* EXERCISE INSTRUCTIONS:
Take every line of the material below that includes the string "compiler" and copy it out.

* DATASET RECORDS:

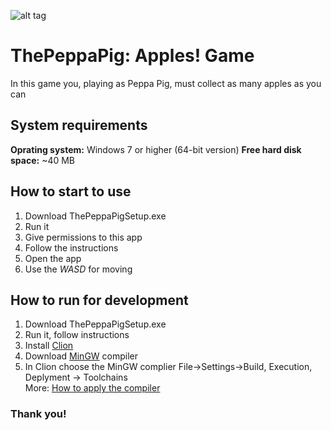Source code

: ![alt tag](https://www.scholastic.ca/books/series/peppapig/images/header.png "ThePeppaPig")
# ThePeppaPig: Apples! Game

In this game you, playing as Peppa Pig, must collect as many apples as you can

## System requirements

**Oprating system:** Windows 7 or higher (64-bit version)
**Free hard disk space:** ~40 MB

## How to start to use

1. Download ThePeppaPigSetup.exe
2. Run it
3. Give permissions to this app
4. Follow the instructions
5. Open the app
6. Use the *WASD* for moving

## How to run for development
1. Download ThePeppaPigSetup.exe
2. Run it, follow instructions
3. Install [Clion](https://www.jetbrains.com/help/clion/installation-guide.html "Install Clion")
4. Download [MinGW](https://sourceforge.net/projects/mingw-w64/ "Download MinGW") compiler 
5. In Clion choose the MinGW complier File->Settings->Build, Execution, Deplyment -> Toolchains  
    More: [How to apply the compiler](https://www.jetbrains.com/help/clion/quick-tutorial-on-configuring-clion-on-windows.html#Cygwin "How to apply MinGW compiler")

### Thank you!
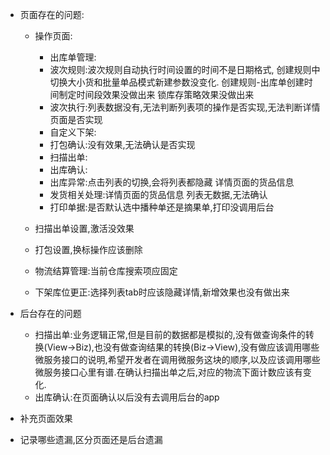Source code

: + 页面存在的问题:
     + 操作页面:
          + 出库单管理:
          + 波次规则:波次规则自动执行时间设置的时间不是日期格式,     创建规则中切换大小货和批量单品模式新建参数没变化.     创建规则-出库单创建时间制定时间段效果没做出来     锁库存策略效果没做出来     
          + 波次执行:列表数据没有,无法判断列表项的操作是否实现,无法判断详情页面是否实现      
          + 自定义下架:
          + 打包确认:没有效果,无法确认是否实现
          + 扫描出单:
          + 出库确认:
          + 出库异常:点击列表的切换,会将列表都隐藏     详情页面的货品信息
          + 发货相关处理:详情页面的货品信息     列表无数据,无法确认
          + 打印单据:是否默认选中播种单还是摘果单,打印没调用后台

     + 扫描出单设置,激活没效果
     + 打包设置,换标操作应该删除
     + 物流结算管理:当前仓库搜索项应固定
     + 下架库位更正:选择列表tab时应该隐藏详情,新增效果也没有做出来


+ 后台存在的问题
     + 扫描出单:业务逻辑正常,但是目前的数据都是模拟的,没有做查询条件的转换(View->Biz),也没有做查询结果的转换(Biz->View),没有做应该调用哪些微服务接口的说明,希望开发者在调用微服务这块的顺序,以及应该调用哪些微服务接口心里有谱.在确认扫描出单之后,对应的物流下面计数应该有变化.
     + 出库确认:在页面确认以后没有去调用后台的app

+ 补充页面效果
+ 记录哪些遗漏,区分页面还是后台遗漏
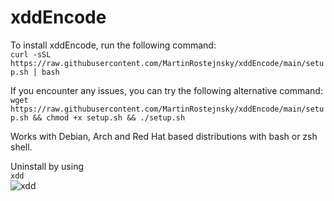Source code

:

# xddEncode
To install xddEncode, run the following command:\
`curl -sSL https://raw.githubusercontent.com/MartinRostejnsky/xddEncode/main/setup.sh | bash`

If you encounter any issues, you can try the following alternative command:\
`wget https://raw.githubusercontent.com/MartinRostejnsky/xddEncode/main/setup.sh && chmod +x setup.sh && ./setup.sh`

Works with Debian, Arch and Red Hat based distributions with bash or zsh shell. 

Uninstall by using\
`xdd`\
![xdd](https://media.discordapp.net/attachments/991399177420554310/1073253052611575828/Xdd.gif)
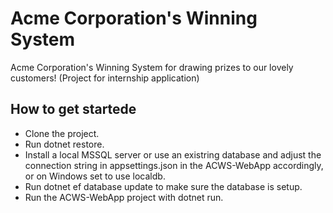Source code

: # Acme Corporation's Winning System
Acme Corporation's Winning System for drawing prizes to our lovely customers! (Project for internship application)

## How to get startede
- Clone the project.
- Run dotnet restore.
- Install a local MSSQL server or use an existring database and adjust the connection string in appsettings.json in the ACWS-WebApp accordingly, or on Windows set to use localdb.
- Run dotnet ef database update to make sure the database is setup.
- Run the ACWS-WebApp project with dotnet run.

* EXPECTED ANSWER:
4. Download [MinGW](https://sourceforge.net/projects/mingw-w64/ "Download MinGW") compiler 
    More: [How to apply the compiler](https://www.jetbrains.com/help/clion/quick-tutorial-on-configuring-clion-on-windows.html#Cygwin "How to apply MinGW compiler")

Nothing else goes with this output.